TASK ITEM
Restate the records word for word. Include no pictures.

══ DATA FOR THIS TASK

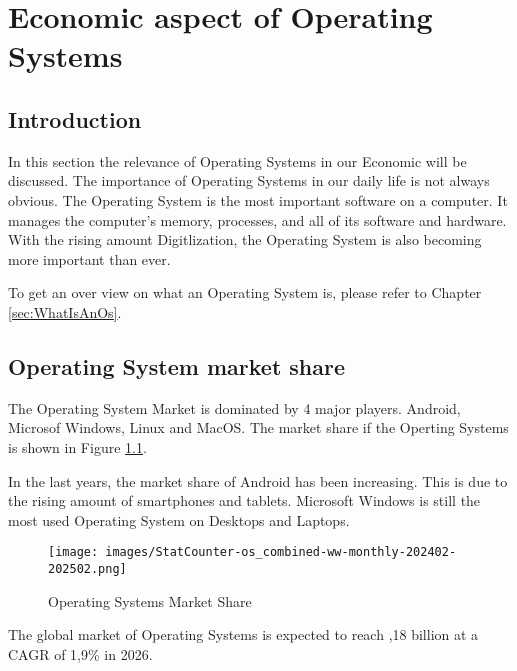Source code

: \chapter{Economic aspect of Operating Systems }
\label{chap:Economic_aspekt_of_Operating_Systems}


\section{Introduction}

In this section the relevance of Operating Systems in our Economic will be discussed. The importance of Operating Systems in our daily life is not always obvious.
The Operating System is the most important software on a computer. It manages the computer's memory, processes, and all of its software and hardware. 
With the rising amount Digitlization, the Operating System is also becoming more important than ever.

To get an over view on what an Operating System is, please refer to Chapter \ref{sec:WhatIsAnOs}.


\section{Operating System market share}

The Operating System Market is dominated by 4 major players. Android, Microsof Windows, Linux and MacOS.
The market share if the Operting Systems is shown in Figure \ref{fig:Operating_Systems_Market_Share}. 

In the last years, the market share of Android has been increasing. This is due to the rising amount of smartphones and tablets.
Microsoft Windows is still the most used Operating System on Desktops and Laptops.

\begin{figure}[H]
    \centering
    \texttt{[image: images/StatCounter-os\_combined-ww-monthly-202402-202502.png]}
    \caption{Operating Systems Market Share}
    \label{fig:Operating_Systems_Market_Share}
\end{figure}
\cite{OsMarketShare2}

The global market of Operating Systems is expected to reach ,18 billion at a CAGR of 1,9\% in 2026. 
\cite{OsMarketShare3}



\cite{OsMarketShare}
\cite{OsWikipedia}
\author{Florian Prandstetter}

════

SOLUTION
Source code

: \chapter{Economic aspect of Operating Systems }
\label{chap:Economic_aspekt_of_Operating_Systems}


\section{Introduction}

In this section the relevance of Operating Systems in our Economic will be discussed. The importance of Operating Systems in our daily life is not always obvious.
The Operating System is the most important software on a computer. It manages the computer's memory, processes, and all of its software and hardware. 
With the rising amount Digitlization, the Operating System is also becoming more important than ever.

To get an over view on what an Operating System is, please refer to Chapter \ref{sec:WhatIsAnOs}.


\section{Operating System market share}

The Operating System Market is dominated by 4 major players. Android, Microsof Windows, Linux and MacOS.
The market share if the Operting Systems is shown in Figure \ref{fig:Operating_Systems_Market_Share}. 

In the last years, the market share of Android has been increasing. This is due to the rising amount of smartphones and tablets.
Microsoft Windows is still the most used Operating System on Desktops and Laptops.

\begin{figure}[H]
    \centering
    \texttt{[image: images/StatCounter-os\_combined-ww-monthly-202402-202502.png]}
    \caption{Operating Systems Market Share}
    \label{fig:Operating_Systems_Market_Share}
\end{figure}
\cite{OsMarketShare2}

The global market of Operating Systems is expected to reach ,18 billion at a CAGR of 1,9\% in 2026. 
\cite{OsMarketShare3}



\cite{OsMarketShare}
\cite{OsWikipedia}
\author{Florian Prandstetter}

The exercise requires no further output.